» **What is needed**:
Only a slice of the listing below is wanted. Retype the lines from the one containing "- Calculate the" through the one containing "- Combine the", exactly, both ends included.

-- -- --

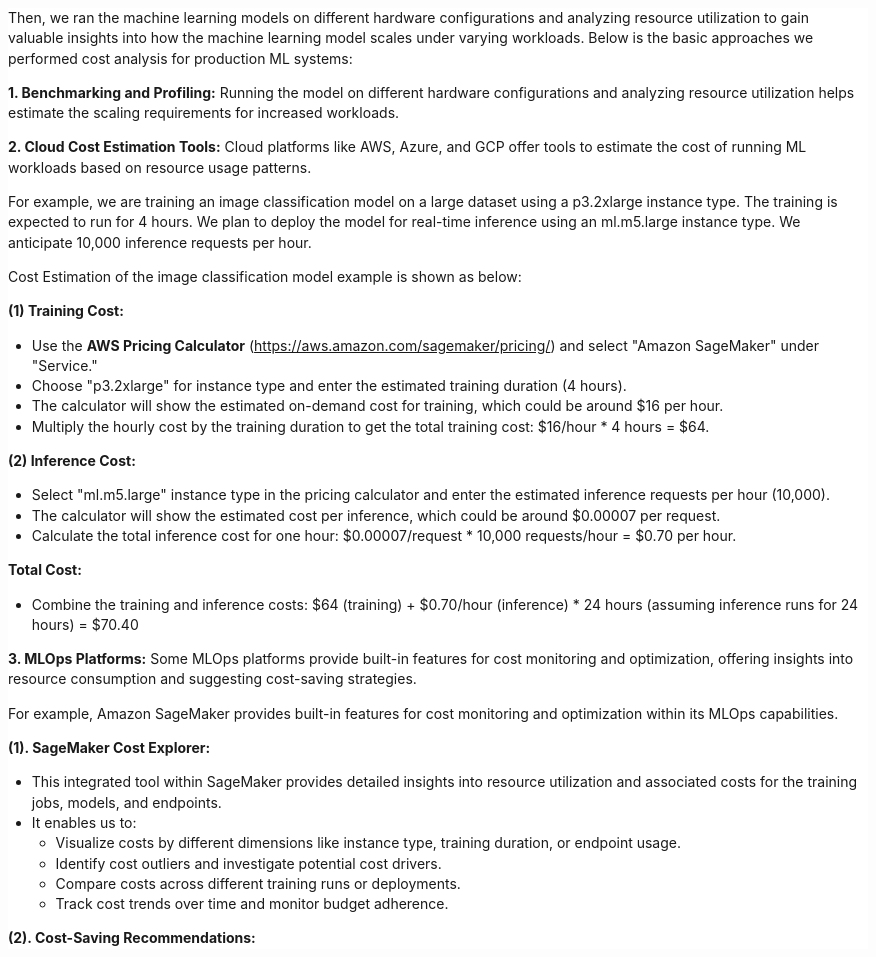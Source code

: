 Then, we ran the machine learning models on different hardware configurations and analyzing resource utilization to gain valuable insights into how the machine learning model scales under varying workloads. Below is the basic approaches we performed cost analysis for production ML systems:

**1. Benchmarking and Profiling:** Running the model on different hardware configurations and analyzing resource utilization helps estimate the scaling requirements for increased workloads.

**2. Cloud Cost Estimation Tools:** Cloud platforms like AWS, Azure, and GCP offer tools to estimate the cost of running ML workloads based on resource usage patterns. 

For example, we are training an image classification model on a large dataset using a p3.2xlarge instance type. The training is expected to run for 4 hours. We plan to deploy the model for real-time inference using an ml.m5.large instance type. We anticipate 10,000 inference requests per hour. 

Cost Estimation of the image classification model example is shown as below:

**(1) Training Cost:**

- Use the **AWS Pricing Calculator** (https://aws.amazon.com/sagemaker/pricing/) and select "Amazon SageMaker" under "Service."
- Choose "p3.2xlarge" for instance type and enter the estimated training duration (4 hours).
- The calculator will show the estimated on-demand cost for training, which could be around $16 per hour.
- Multiply the hourly cost by the training duration to get the total training cost: $16/hour * 4 hours = $64.

**(2) Inference Cost:**

- Select "ml.m5.large" instance type in the pricing calculator and enter the estimated inference requests per hour (10,000).
- The calculator will show the estimated cost per inference, which could be around $0.00007 per request.
- Calculate the total inference cost for one hour: $0.00007/request * 10,000 requests/hour = $0.70 per hour.

**Total Cost:**

- Combine the training and inference costs: $64 (training) + $0.70/hour (inference) * 24 hours (assuming inference runs for 24 hours) = $70.40

**3. MLOps Platforms:** Some MLOps platforms provide built-in features for cost monitoring and optimization, offering insights into resource consumption and suggesting cost-saving strategies. 

For example, Amazon SageMaker provides built-in features for cost monitoring and optimization within its MLOps capabilities. 

**(1). SageMaker Cost Explorer:**

- This integrated tool within SageMaker provides detailed insights into resource utilization and associated costs for the training jobs, models, and endpoints.
- It enables us to:
  - Visualize costs by different dimensions like instance type, training duration, or endpoint usage.
  - Identify cost outliers and investigate potential cost drivers.
  - Compare costs across different training runs or deployments.
  - Track cost trends over time and monitor budget adherence.

**(2). Cost-Saving Recommendations:**
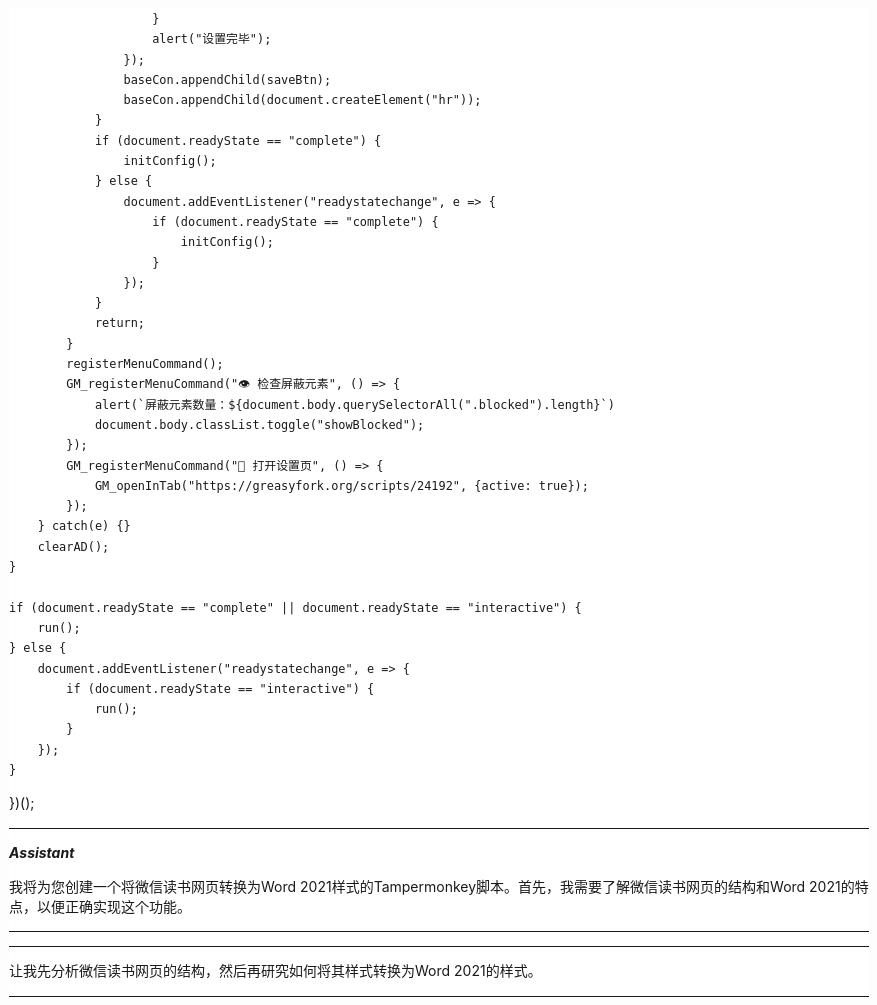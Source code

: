                         }
                        alert("设置完毕");
                    });
                    baseCon.appendChild(saveBtn);
                    baseCon.appendChild(document.createElement("hr"));
                }
                if (document.readyState == "complete") {
                    initConfig();
                } else {
                    document.addEventListener("readystatechange", e => {
                        if (document.readyState == "complete") {
                            initConfig();
                        }
                    });
                }
                return;
            }
            registerMenuCommand();
            GM_registerMenuCommand("👁️ 检查屏蔽元素", () => {
                alert(`屏蔽元素数量：${document.body.querySelectorAll(".blocked").length}`)
                document.body.classList.toggle("showBlocked");
            });
            GM_registerMenuCommand("🔧 打开设置页", () => {
                GM_openInTab("https://greasyfork.org/scripts/24192", {active: true});
            });
        } catch(e) {}
        clearAD();
    }

    if (document.readyState == "complete" || document.readyState == "interactive") {
        run();
    } else {
        document.addEventListener("readystatechange", e => {
            if (document.readyState == "interactive") {
                run();
            }
        });
    }
})();

---

_**Assistant**_

我将为您创建一个将微信读书网页转换为Word 2021样式的Tampermonkey脚本。首先，我需要了解微信读书网页的结构和Word 2021的特点，以便正确实现这个功能。

---



---

让我先分析微信读书网页的结构，然后再研究如何将其样式转换为Word 2021的样式。

---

-- -- --

» **Output for this exercise**:
- Calculate the total inference cost for one hour: $0.00007/request * 10,000 requests/hour = $0.70 per hour.

**Total Cost:**

- Combine the training and inference costs: $64 (training) + $0.70/hour (inference) * 24 hours (assuming inference runs for 24 hours) = $70.40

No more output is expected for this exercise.